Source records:
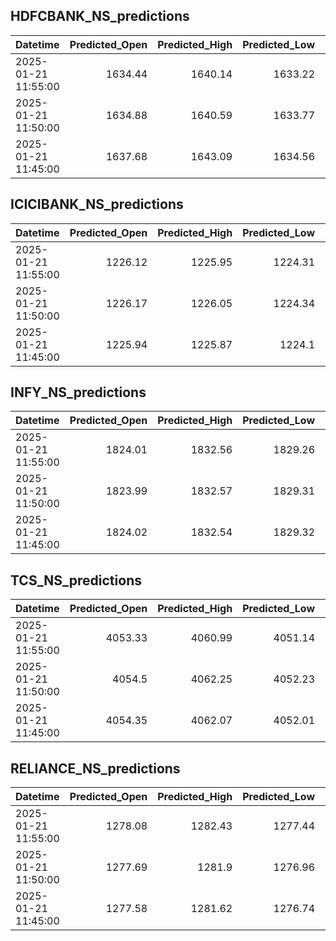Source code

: ## HDFCBANK_NS_predictions
| Datetime            |   Predicted_Open |   Predicted_High |   Predicted_Low |   Predicted_Close |   Predicted_Volume |
|:--------------------|-----------------:|-----------------:|----------------:|------------------:|-------------------:|
| 2025-01-21 11:55:00 |          1634.44 |          1640.14 |         1633.22 |           1632.86 |            76658.3 |
| 2025-01-21 11:50:00 |          1634.88 |          1640.59 |         1633.77 |           1633.04 |            74780.1 |
| 2025-01-21 11:45:00 |          1637.68 |          1643.09 |         1634.56 |           1633.56 |            41895.1 |

## ICICIBANK_NS_predictions
| Datetime            |   Predicted_Open |   Predicted_High |   Predicted_Low |   Predicted_Close |   Predicted_Volume |
|:--------------------|-----------------:|-----------------:|----------------:|------------------:|-------------------:|
| 2025-01-21 11:55:00 |          1226.12 |          1225.95 |         1224.31 |           1224.2  |             248583 |
| 2025-01-21 11:50:00 |          1226.17 |          1226.05 |         1224.34 |           1224.3  |             242626 |
| 2025-01-21 11:45:00 |          1225.94 |          1225.87 |         1224.1  |           1224.08 |             222809 |

## INFY_NS_predictions
| Datetime            |   Predicted_Open |   Predicted_High |   Predicted_Low |   Predicted_Close |   Predicted_Volume |
|:--------------------|-----------------:|-----------------:|----------------:|------------------:|-------------------:|
| 2025-01-21 11:55:00 |          1824.01 |          1832.56 |         1829.26 |           1827.56 |            16481.5 |
| 2025-01-21 11:50:00 |          1823.99 |          1832.57 |         1829.31 |           1827.61 |            16311.4 |
| 2025-01-21 11:45:00 |          1824.02 |          1832.54 |         1829.32 |           1827.67 |            16435.5 |

## TCS_NS_predictions
| Datetime            |   Predicted_Open |   Predicted_High |   Predicted_Low |   Predicted_Close |   Predicted_Volume |
|:--------------------|-----------------:|-----------------:|----------------:|------------------:|-------------------:|
| 2025-01-21 11:55:00 |          4053.33 |          4060.99 |         4051.14 |           4059.17 |            14969.8 |
| 2025-01-21 11:50:00 |          4054.5  |          4062.25 |         4052.23 |           4060.31 |            14372.6 |
| 2025-01-21 11:45:00 |          4054.35 |          4062.07 |         4052.01 |           4060.11 |            14260.9 |

## RELIANCE_NS_predictions
| Datetime            |   Predicted_Open |   Predicted_High |   Predicted_Low |   Predicted_Close |   Predicted_Volume |
|:--------------------|-----------------:|-----------------:|----------------:|------------------:|-------------------:|
| 2025-01-21 11:55:00 |          1278.08 |          1282.43 |         1277.44 |           1278.01 |            78466.6 |
| 2025-01-21 11:50:00 |          1277.69 |          1281.9  |         1276.96 |           1277.53 |            79495.3 |
| 2025-01-21 11:45:00 |          1277.58 |          1281.62 |         1276.74 |           1277.32 |            83843.9 |

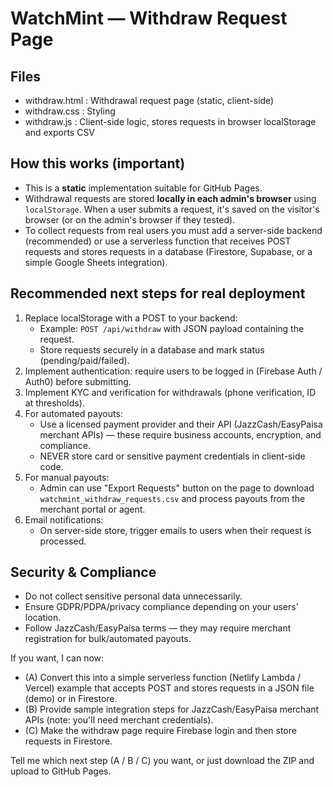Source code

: WatchMint — Withdraw Request Page
================================

Files
-----
- withdraw.html : Withdrawal request page (static, client-side)
- withdraw.css  : Styling
- withdraw.js   : Client-side logic, stores requests in browser localStorage and exports CSV

How this works (important)
--------------------------
- This is a **static** implementation suitable for GitHub Pages.
- Withdrawal requests are stored **locally in each admin's browser** using `localStorage`. When a user submits a request, it's saved on the visitor's browser (or on the admin's browser if they tested).
- To collect requests from real users you must add a server-side backend (recommended) or use a serverless function that receives POST requests and stores requests in a database (Firestore, Supabase, or a simple Google Sheets integration).

Recommended next steps for real deployment
-----------------------------------------
1. Replace localStorage with a POST to your backend:
   - Example: `POST /api/withdraw` with JSON payload containing the request.
   - Store requests securely in a database and mark status (pending/paid/failed).
2. Implement authentication: require users to be logged in (Firebase Auth / Auth0) before submitting.
3. Implement KYC and verification for withdrawals (phone verification, ID at thresholds).
4. For automated payouts:
   - Use a licensed payment provider and their API (JazzCash/EasyPaisa merchant APIs) — these require business accounts, encryption, and compliance.
   - NEVER store card or sensitive payment credentials in client-side code.
5. For manual payouts:
   - Admin can use "Export Requests" button on the page to download `watchmint_withdraw_requests.csv` and process payouts from the merchant portal or agent.
6. Email notifications:
   - On server-side store, trigger emails to users when their request is processed.

Security & Compliance
--------------------
- Do not collect sensitive personal data unnecessarily.
- Ensure GDPR/PDPA/privacy compliance depending on your users' location.
- Follow JazzCash/EasyPaisa terms — they may require merchant registration for bulk/automated payouts.

If you want, I can now:
- (A) Convert this into a simple serverless function (Netlify Lambda / Vercel) example that accepts POST and stores requests in a JSON file (demo) or in Firestore.
- (B) Provide sample integration steps for JazzCash/EasyPaisa merchant APIs (note: you'll need merchant credentials).
- (C) Make the withdraw page require Firebase login and then store requests in Firestore.

Tell me which next step (A / B / C) you want, or just download the ZIP and upload to GitHub Pages.
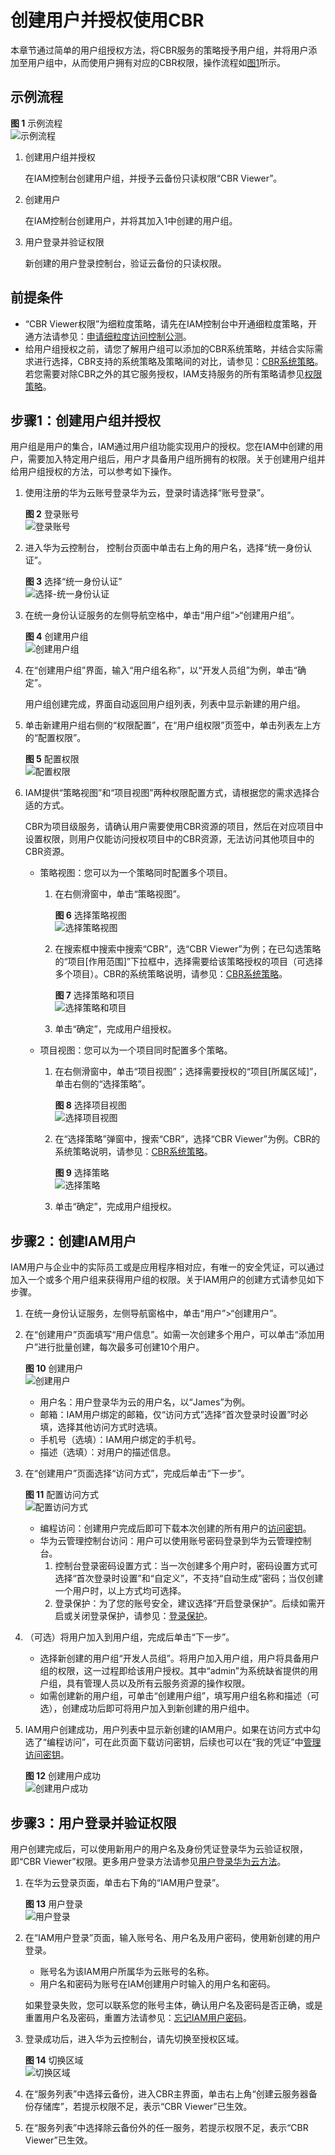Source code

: # 创建用户并授权使用CBR<a name="cbr_03_0049"></a>

本章节通过简单的用户组授权方法，将CBR服务的策略授予用户组，并将用户添加至用户组中，从而使用户拥有对应的CBR权限，操作流程如[图1](#fig194521431175317)所示。

## 示例流程<a name="section3858134855017"></a>

**图 1**  示例流程<a name="fig194521431175317"></a>  
![](figures/示例流程.png "示例流程")

1.  创建用户组并授权

    在IAM控制台创建用户组，并授予云备份只读权限“CBR Viewer”。

2.  创建用户

    在IAM控制台创建用户，并将其加入1中创建的用户组。

3.  用户登录并验证权限

    新创建的用户登录控制台，验证云备份的只读权限。


## 前提条件<a name="section22085346422"></a>

-   “CBR Viewer权限”为细粒度策略，请先在IAM控制台中开通细粒度策略，开通方法请参见：[申请细粒度访问控制公测](https://support.huaweicloud.com/usermanual-iam/iam_01_019.html)。
-   给用户组授权之前，请您了解用户组可以添加的CBR系统策略，并结合实际需求进行选择，CBR支持的系统策略及策略间的对比，请参见：[CBR系统策略](https://support.huaweicloud.com/productdesc-cbr/cbr_01_0011.html)。若您需要对除CBR之外的其它服务授权，IAM支持服务的所有策略请参见[权限策略](https://support.huaweicloud.com/usermanual-permissions/zh-cn_topic_0063498930.html)。

## 步骤1：创建用户组并授权<a name="section201198451822"></a>

用户组是用户的集合，IAM通过用户组功能实现用户的授权。您在IAM中创建的用户，需要加入特定用户组后，用户才具备用户组所拥有的权限。关于创建用户组并给用户组授权的方法，可以参考如下操作。

1.  使用注册的华为云账号登录华为云，登录时请选择“账号登录”。

    **图 2**  登录账号<a name="fig12618161852113"></a>  
    ![](figures/登录账号.png "登录账号")

2.  进入华为云控制台， 控制台页面中单击右上角的用户名，选择“统一身份认证”。

    **图 3**  选择“统一身份认证”<a name="fig53831452142115"></a>  
    ![](figures/选择-统一身份认证.png "选择-统一身份认证")

3.  在统一身份认证服务的左侧导航空格中，单击“用户组”\>“创建用户组”。

    **图 4**  创建用户组<a name="fig7395123714505"></a>  
    ![](figures/创建用户组.png "创建用户组")

4.  在“创建用户组”界面，输入“用户组名称”，以“开发人员组”为例，单击“确定”。

    用户组创建完成，界面自动返回用户组列表，列表中显示新建的用户组。

5.  单击新建用户组右侧的“权限配置”，在“用户组权限”页签中，单击列表左上方的“配置权限”。

    **图 5**  配置权限<a name="fig116077397523"></a>  
    ![](figures/配置权限.png "配置权限")

6.  IAM提供“策略视图”和“项目视图”两种权限配置方式，请根据您的需求选择合适的方式。

    CBR为项目级服务，请确认用户需要使用CBR资源的项目，然后在对应项目中设置权限，则用户仅能访问授权项目中的CBR资源，无法访问其他项目中的CBR资源。

    -   策略视图：您可以为一个策略同时配置多个项目。
        1.  在右侧滑窗中，单击“策略视图”。

            **图 6**  选择策略视图<a name="fig85912518212"></a>  
            ![](figures/选择策略视图.png "选择策略视图")

        2.  在搜索框中搜索中搜索“CBR”，选“CBR Viewer”为例；在已勾选策略的“项目\[作用范围\]”下拉框中，选择需要给该策略授权的项目（可选择多个项目）。CBR的系统策略说明，请参见：[CBR系统策略](https://support.huaweicloud.com/productdesc-cbr/cbr_01_0011.html)。

            **图 7**  选择策略和项目<a name="fig1659235110217"></a>  
            ![](figures/选择策略和项目.png "选择策略和项目")

        3.  单击“确定”，完成用户组授权。

    -   项目视图：您可以为一个项目同时配置多个策略。
        1.  在右侧滑窗中，单击“项目视图”；选择需要授权的“项目\[所属区域\]”，单击右侧的“选择策略”。

            **图 8**  选择项目视图<a name="fig559220511029"></a>  
            ![](figures/选择项目视图.png "选择项目视图")

        2.  在“选择策略”弹窗中，搜索“CBR”，选择“CBR Viewer”为例。CBR的系统策略说明，请参见：[CBR系统策略](https://support.huaweicloud.com/productdesc-cbr/cbr_01_0011.html)。

            **图 9**  选择策略<a name="fig1059218519218"></a>  
            ![](figures/选择策略.png "选择策略")

        3.  单击“确定”，完成用户组授权。



## 步骤2：创建IAM用户<a name="section128411135498"></a>

IAM用户与企业中的实际员工或是应用程序相对应，有唯一的安全凭证，可以通过加入一个或多个用户组来获得用户组的权限。关于IAM用户的创建方式请参见如下步骤。

1.  在统一身份认证服务，左侧导航窗格中，单击“用户”\>“创建用户”。
2.  在“创建用户”页面填写“用户信息”。如需一次创建多个用户，可以单击“添加用户”进行批量创建，每次最多可创建10个用户。

    **图 10**  创建用户<a name="fig7348171872213"></a>  
    ![](figures/创建用户.png "创建用户")

    -   用户名：用户登录华为云的用户名，以“James”为例。
    -   邮箱：IAM用户绑定的邮箱，仅“访问方式”选择“首次登录时设置”时必填，选择其他访问方式时选填。
    -   手机号（选填）：IAM用户绑定的手机号。
    -   描述（选填）：对用户的描述信息。

3.  在“创建用户”页面选择“访问方式”，完成后单击“下一步”。

    **图 11**  配置访问方式<a name="fig1910620283227"></a>  
    ![](figures/配置访问方式.png "配置访问方式")

    -   编程访问：创建用户完成后即可下载本次创建的所有用户的[访问密钥](https://support.huaweicloud.com/usermanual-ca/zh-cn_topic_0046606340.html)。
    -   华为云管理控制台访问：用户可以使用账号密码登录到华为云管理控制台。
        1.  控制台登录密码设置方式：当一次创建多个用户时，密码设置方式可选择“首次登录时设置”和“自定义”，不支持“自动生成”密码；当仅创建一个用户时，以上方式均可选择。
        2.  登录保护：为了您的账号安全，建议选择“开启登录保护”。后续如需开启或关闭登录保护，请参见：[登录保护](https://support.huaweicloud.com/usermanual-iam/zh-cn_topic_0079477316.html)。

4.  （可选）将用户加入到用户组，完成后单击“下一步”。
    -   选择新创建的用户组“开发人员组”。将用户加入用户组，用户将具备用户组的权限，这一过程即给该用户授权。其中“admin”为系统缺省提供的用户组，具有管理人员以及所有云服务资源的操作权限。
    -   如需创建新的用户组，可单击“创建用户组”，填写用户组名称和描述（可选），创建成功后即可将用户加入到新创建的用户组中。

5.  IAM用户创建成功，用户列表中显示新创建的IAM用户。如果在访问方式中勾选了“编程访问”，可在此页面下载访问密钥，后续也可以在“我的凭证”中[管理访问密钥](https://support.huaweicloud.com/usermanual-ca/zh-cn_topic_0046606340.html)。

    **图 12**  创建用户成功<a name="fig1190113401225"></a>  
    ![](figures/创建用户成功.png "创建用户成功")


## 步骤3：用户登录并验证权限<a name="section41251045528"></a>

用户创建完成后，可以使用新用户的用户名及身份凭证登录华为云验证权限，即“CBR Viewer”权限。更多用户登录方法请参见[用户登录华为云方法](https://support.huaweicloud.com/qs-iam/iam_01_0031.html#section2)。

1.  在华为云登录页面，单击右下角的“IAM用户登录”。

    **图 13**  用户登录<a name="fig9589453142217"></a>  
    ![](figures/用户登录.png "用户登录")

2.  在“IAM用户登录”页面，输入账号名、用户名及用户密码，使用新创建的用户登录。

    -   账号名为该IAM用户所属华为云账号的名称。
    -   用户名和密码为账号在IAM创建用户时输入的用户名和密码。

    如果登录失败，您可以联系您的账号主体，确认用户名及密码是否正确，或是重置用户名及密码，重置方法请参见：[忘记IAM用户密码](https://support.huaweicloud.com/iam_faq/iam_01_0314.html#section1)。

3.  登录成功后，进入华为云控制台，请先切换至授权区域。

    **图 14**  切换区域<a name="fig10723171715236"></a>  
    ![](figures/切换区域.png "切换区域")

4.  在“服务列表”中选择云备份，进入CBR主界面，单击右上角“创建云服务器备份存储库”，若提示权限不足，表示“CBR Viewer”已生效。
5.  在“服务列表”中选择除云备份外的任一服务，若提示权限不足，表示“CBR Viewer”已生效。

▸ WORK ITEM:
When a line in the data contains "your", return it as written.

▸ REPLY TO THE TASK:
1. Replace localStorage with a POST to your backend:
- Ensure GDPR/PDPA/privacy compliance depending on your users' location.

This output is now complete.